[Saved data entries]
☆ ☆ ☆ ☆ ☆ ☆ ☆
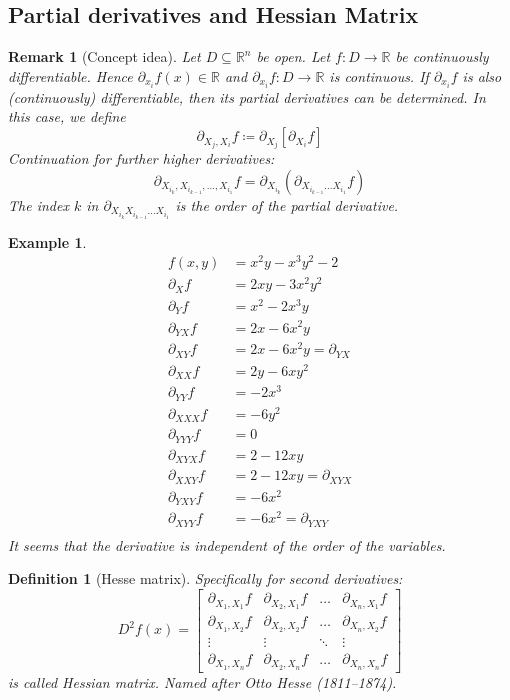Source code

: \documentclass{article}
\newtheorem{example}{Example}  \numberwithin{example}{section}
\newtheorem{definition}{Definition}  \numberwithin{definition}{section}
\newtheorem{remark}{Remark}  \numberwithin{remark}{section}
\begin{document}
\subsection{Partial derivatives and Hessian Matrix}

\begin{remark}[Concept idea]
  Let $D \subseteq \mathbb R^n$ be open. Let $f: D \to \mathbb  R$ be continuously differentiable.
  Hence $\partial_{x_i} f(x) \in \mathbb R$ and $\partial_{x_i} f: D \to \mathbb R$ is continuous.
  If $\partial_{x_i} f$ is also (continuously) differentiable, then its partial derivatives can be determined.
  In this case, we define
  \[ \partial_{X_j, X_i} f \coloneqq \partial_{X_j} [\partial_{X_i} f] \]
  Continuation for further higher derivatives:
  \[ \partial_{X_{i_k}, X_{i_{k-1}}, \dots, X_{i_1}} f = \partial_{X_{i_k}} (\partial_{X_{i_{k-1}} \dots X_{i_1}} f) \]
  The index $k$ in $\partial_{X_{i_k} X_{i_{k-1}} \dots X_{i_1}}$ is the \emph{order of the partial derivative}.
\end{remark}

\begin{example}
  \begin{align*}
    f(x, y) &= x^2 y - x^3 y^2 - 2 \\
    \partial_X f &= 2xy - 3x^2 y^2 \\
    \partial_Y f &= x^2 - 2x^3 y \\
    \partial_{YX} f &= 2x - 6x^2y \\
    \partial_{XY} f &= 2x - 6x^2y = \partial_{YX} \\
    \partial_{XX} f &= 2y - 6xy^2 \\
    \partial_{YY} f &= -2x^3 \\
    \partial_{XXX} f &= -6y^2 \\
    \partial_{YYY} f &= 0 \\
    \partial_{XYX} f &= 2 - 12xy \\
    \partial_{XXY} f &= 2 - 12xy = \partial_{XYX} \\
    \partial_{YXY} f &= -6x^2 \\
    \partial_{XYY} f &= -6x^2 = \partial_{YXY} \\
  \end{align*}
  It seems that the derivative is independent of the order of the variables.
\end{example}

\begin{definition}[Hesse matrix]
  Specifically for second derivatives:
  \[
    D^2 f(x) = \begin{bmatrix}
      \partial_{X_1,X_1} f & \partial_{X_2,X_1} f & \dots & \partial_{X_n,X_1} f \\
      \partial_{X_1,X_2} f & \partial_{X_2,X_2} f & \dots & \partial_{X_n,X_2} f \\
      \vdots & \vdots & \ddots & \vdots \\
      \partial_{X_1,X_n} f & \partial_{X_2,X_n} f & \dots & \partial_{X_n,X_n} f
    \end{bmatrix}
  \]
  is called \emph{Hessian matrix}. Named after Otto Hesse (1811--1874).
\end{definition}
\end{document}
☆ ☆ ☆ ☆ ☆ ☆ ☆
■ **WORK TASK**
Which lines of the records contain "differentiable"? Show each of them.

■ **EXERCISE SOLUTION**
  Let $D \subseteq \mathbb R^n$ be open. Let $f: D \to \mathbb  R$ be continuously differentiable.
  If $\partial_{x_i} f$ is also (continuously) differentiable, then its partial derivatives can be determined.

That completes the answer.